Of course, conditions are hard. People have to sleep on pavements and under bridges, covering themselves with cardboard or old blankets. Some have even managed to put tents up on the grass. But no-one complains.
In the morning, I went around neighboring streets trying to find something for breakfast, all I found was a bun and some yoghurt. On the square, there is food although it is pretty basic. Although I did not ask anyone for anything, one of the protesters pushed a bread wrap with cheese into my hand. There is other food available – yogurt, liver sandwiches – and water.
There is nothing surprising here. A pro-government newspaper claimed that representatives of Hamas were in the square, that a prison had been stormed by Hezbollah and that the entire revolt against Mubarak’s rule is financed by the US! In the square, people read these papers to lift their spirits (to make their ‘blood pump with anger’ – in Egyptian slang). Of course, these ideas get a hearing amongst those who cannot believe that the masses are capable of such protests.
(This is a picture of Egyptian Christians (kopts) protecting muslims while they pray)
In general, the role of the media and communications in the movement is huge. The official media is always on the attack, accusing the uprising of causing inflation, of creating food shortages and so on. Some people succumb to this propaganda, demanding that the protesters call off the protest. But the people on the square are not taken in. They know from their own experience. They do not buy the promises that are being made by the regime and they are prepared to overcome any difficulties.

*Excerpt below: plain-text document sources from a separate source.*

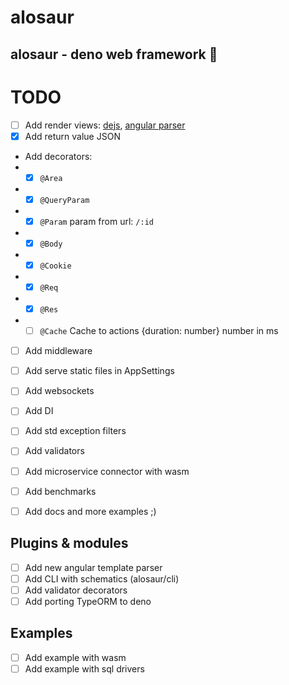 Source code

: # alosaur
alosaur - deno web framework 🦖
---

# TODO

* [ ] Add render views: [dejs](https://github.com/syumai/dejs), [angular parser]()
* [x] Add return value JSON
* Add decorators:
* * [x] `@Area`
* * [x] `@QueryParam`
* * [x] `@Param` param from url: `/:id`
* * [x] `@Body`
* * [x] `@Cookie`
* * [x] `@Req`
* * [x] `@Res`
* * [ ] `@Cache` Cache to actions {duration: number} number in ms
* [ ] Add middleware
* [ ] Add serve static files in AppSettings
* [ ] Add websockets
* [ ] Add DI
* [ ] Add std exception filters
* [ ] Add validators
* [ ] Add microservice connector with wasm
* [ ] Add benchmarks
* [ ] Add docs and more examples ;)


## Plugins & modules

* [ ] Add new angular template parser
* [ ] Add CLI with schematics (alosaur/cli)
* [ ] Add validator decorators
* [ ] Add porting TypeORM to deno

## Examples

* [ ] Add example with wasm
* [ ] Add example with sql drivers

Today, Friday, the uprising is steeling itself for the ‘Day of Departure’. People are confident that after the big street clashes this week, when they succeeded in defending “Liberation Square”, today the whole country will rise up to strike a decisive blow for the liberation of the country.
However, if these sentiments are to be realized, the mass demonstrations need to go onto the offensive. A firm and decisive appeal needs to be made to the rank and file soldiers to join the uprising. The soldiers’ grievances about low pay, bad conditions and treatment by their senior officers can be taken up and resolved under a new regime.
Advocating the right of soldiers to organise a free independent trade union, the formation of soldiers’ committees and the election of officers can help win the rank and file of the army and sections of the police to the side of the masses. This combined with a determined offensive through the seizure of the Presidential Palace and other key government buildings can drive Mubarak from power and prepare the way for the formation of a government of the workers’ and all those exploited by capitalism and the current regime.
The CWI calls for:
•The formation of democratically elected committees of mass struggle and defence against Mubark’s thugs and state repression and to organise the distribution and supply of food and essential needs
•Mass workers’ action, including a general strike, to overthrow Mubarak and the whole rotten, brutal regime
•For rank and file committees of police and soldiers. Side with the masses and purge the officers and hierarchy
•No to sectarianism! For the unity of all workers across religious lines.
•Full democratic rights immediately, including the rights to assemble, to strike and to organise democratic independent trade unions
•No trust in any new ’national unity’ regime based on the interests of the ruling class and imperialism
•Immediate and free elections to a revolutionary democratic constituent assembly. For a government of workers, small farmers and rural poor.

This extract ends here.